Assessment of genome assembly and annotation

The average BUSCO47 v5.4.5 (using embryophyta_odb10) score for the eight quinoa genomes is 98.1% at the genome level, indicating a high completeness of the assemblies. In comparison, the BUSCO47 score for the previous quinoa genome QQ74-V2 is 97.9%. The quality of the eight genome assemblies was also assessed with Merqury based on the PacBio HiFi reads using 19-mers. The QV (consensus quality value) scores are in the range of 64.7 and 69 for CHEN-199 and PI-614919, respectively. The k-mer completeness scores were between 98.25% and 99.03 for Regalona and D-10126 genomes, respectively (Table 3).

We validated the concordance of the assembly by re-mapping the optical map onto the pseudomolecules of each of the eight quinoa genomes. Each pseudomolecule was visually inspected using Bionano Access software, and no major discrepancies were found.

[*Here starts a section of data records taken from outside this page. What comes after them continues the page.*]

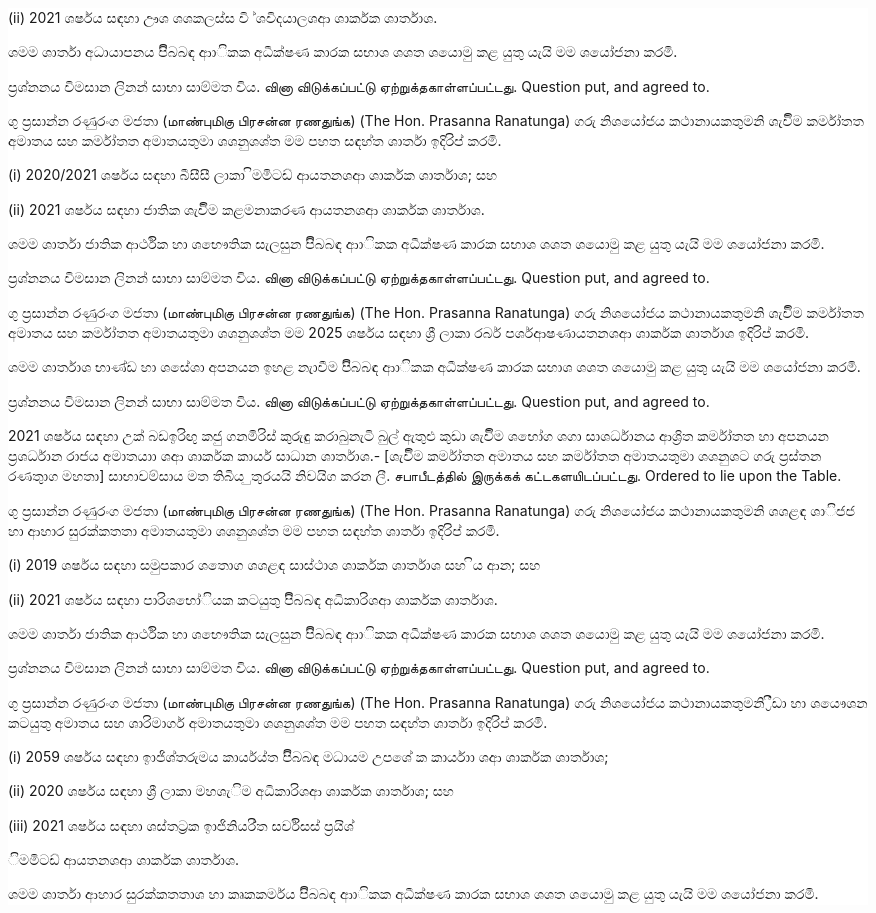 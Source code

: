 (ii) 2021 ශර්ෂය සඳහා ඌශ ශශකලස්ස වි ්ශවිදයාලශආ ශාර්කක ශාර්තාශ.

ශමම ශාර්තා අධායාපනය පිිබබඳ ආාිකක අධීක්ෂණ කාරක සභාශ ශශත ශයොමු කළ යුතු යැයි මම ශයෝජනා කරමි.

ප්‍රශ්නනය විමසාන ලිනන් සාභා සාම්මත විය. வினா விடுக்கப்பட்டு ஏற்றுக்தகாள்ளப்பட்டது. Question put, and agreed to.

ගු ප්‍රසාන්න රණුරංග මජතා (மாண்புமிகு பிரசன்ன ரணதுங்க) (The Hon. Prasanna Ranatunga) ගරු නිශයෝජය කථානායකතුමනි ශැවිිම කර්මා්තත අමාතය සහ කර්මා්තත අමාතයතුමා ශශනුශශ්ත මම පහත සඳහ්ත ශාර්තා ඉදිරිප් කරමි.

(i) 2020/2021 ශර්ෂය සඳහා බීසීසී ලාකා ිමමිටඩ් ආයතනශආ ශාර්කක ශාර්තාශ; සහ

(ii) 2021 ශර්ෂය සඳහා ජාතික ශැවිිම කළමනාකරණ ආයතනශආ ශාර්කක ශාර්තාශ.

ශමම ශාර්තා ජාතික ආර්ථික හා ශභෞතික සැලසුන පිිබබඳ ආාිකක අධීක්ෂණ කාරක සභාශ ශශත ශයොමු කළ යුතු යැයි මම ශයෝජනා කරමි.

ප්‍රශ්නනය විමසාන ලිනන් සාභා සාම්මත විය. வினா விடுக்கப்பட்டு ஏற்றுக்தகாள்ளப்பட்டது. Question put, and agreed to.

ගු ප්‍රසාන්න රණුරංග මජතා (மாண்புமிகு பிரசன்ன ரணதுங்க) (The Hon. Prasanna Ranatunga) ගරු නිශයෝජය කථානායකතුමනි ශැවිිම කර්මා්තත අමාතය සහ කර්මා්තත අමාතයතුමා ශශනුශශ්ත මම 2025 ශර්ෂය සඳහා ශ්‍රී ලාකා රබර් පර්ශආෂණායතනශආ ශාර්කක ශාර්තාශ ඉදිරිප් කරමි.

ශමම ශාර්තාශ භාණ්ඩ හා ශසේශා අපනයන ඉහළ නැාවීම පිිබබඳ ආාිකක අධීක්ෂණ කාරක සභාශ ශශත ශයොමු කළ යුතු යැයි මම ශයෝජනා කරමි.

ප්‍රශ්නනය විමසාන ලිනන් සාභා සාම්මත විය. வினா விடுக்கப்பட்டு ஏற்றுக்தகாள்ளப்பட்டது. Question put, and agreed to.

2021 ශර්ෂය සඳහා උක් බඩඉරිඟු කජු ගනමිරිස් කුරුඳු කරාබුනැටි බුල් ඇතුළු කුඩා ශැවිිම ශභෝග ශගා සාශර්ධානය ආශ්‍රිත කර්මා්තත හා අපනයන ප්‍රශර්ධාන රාජය අමාතයාා ශආ ශාර්කක කාර්ය සාධාන ශාර්තාශ.- [ශැවිිම කර්මා්තත අමාතය සහ කර්මා්තත අමාතයතුමා ශශනුශට ගරු ප්‍රස්තන රණතුාග මහතා] සාභාවම්සාය මත තිබිය ුතුරයයි නිවයිග කරන ලී. சபாபீடத்தில் இருக்கக் கட்டகளயிடப்பட்டது. Ordered to lie upon the Table.

ගු ප්‍රසාන්න රණුරංග මජතා (மாண்புமிகு பிரசன்ன ரணதுங்க) (The Hon. Prasanna Ranatunga) ගරු නිශයෝජය කථානායකතුමනි ශශළඳ ශාිජජ හා ආහාර සුරක්කතතා අමාතයතුමා ශශනුශශ්ත මම පහත සඳහ්ත ශාර්තා ඉදිරිප් කරමි.

(i) 2019 ශර්ෂය සඳහා සමුපකාර ශතොග ශශළඳ සාස්ථාශ ශාර්කක ශාර්තාශ සහ ිය ආන; සහ

(ii) 2021 ශර්ෂය සඳහා පාරිශභෝියක කටයුතු පිිබබඳ අධිකාරිශආ ශාර්කක ශාර්තාශ.

ශමම ශාර්තා ජාතික ආර්ථික හා ශභෞතික සැලසුන පිිබබඳ ආාිකක අධීක්ෂණ කාරක සභාශ ශශත ශයොමු කළ යුතු යැයි මම ශයෝජනා කරමි.

ප්‍රශ්නනය විමසාන ලිනන් සාභා සාම්මත විය. வினா விடுக்கப்பட்டு ஏற்றுக்தகாள்ளப்பட்டது. Question put, and agreed to.

ගු ප්‍රසාන්න රණුරංග මජතා (மாண்புமிகு பிரசன்ன ரணதுங்க) (The Hon. Prasanna Ranatunga) ගරු නිශයෝජය කථානායකතුමනි ්‍රීඩා හා ශයෞශන කටයුතු අමාතය සහ ශාරිමාර්ග අමාතයතුමා ශශනුශශ්ත මම පහත සඳහ්ත ශාර්තා ඉදිරිප් කරමි.

(i) 2059 ශර්ෂය සඳහා ඉාජිශ්තරුමය කාර්යය්ත පිිබබඳ මධායම උපශේ ක කාර්යාා ශආ ශාර්කක ශාර්තාශ;

(ii) 2020 ශර්ෂය සඳහා ශ්‍රී ලාකා මහශැිම අධිකාරිශආ ශාර්කක ශාර්තාශ; සහ

(iii) 2021 ශර්ෂය සඳහා ශස්තට්‍රක ඉාජිනියරි්ත සර්විසස් ප්‍රයිශ්

ිමමිටඩ් ආයතනශආ ශාර්කක ශාර්තාශ.

ශමම ශාර්තා ආහාර සුරක්කතතාශ හා කෘකකර්මය පිිබබඳ ආාිකක අධීක්ෂණ කාරක සභාශ ශශත ශයොමු කළ යුතු යැයි මම ශයෝජනා කරමි.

Telomeric repeats (TTTAGGG)n26 were screened using tidk79 v0.2.31 (parameter: find -c Caryophyllales) (https://github.com/tolkit/telomeric-identifier). Telomeric repeats are present at the extremities of 35 out of 36 pseudomolecules for the assemblies of 03-21-072RM, CHEN-90, D-10126 and Regalona. Interestingly, telomeric repeat sequences are absent from the short arm of Cq1B in all genome assemblies. Telomeric repeat sequences are missing for one additional chromosome for CHEN-199 (Cq2BL), D-12282 (Cq2BS) and PI-614919 (Cq8AS), while Javi has missing telomere for two additional chromosomes (Cq2AS and Cq7AS).

Completeness of the gene model prediction was evaluated using BUSCO47 v5.4.5 (using embryophyta_odb10, Table 6) and OMark80 v0.3.0 using default settings and the Pentapetalae lineage database (Supplementary Table 1).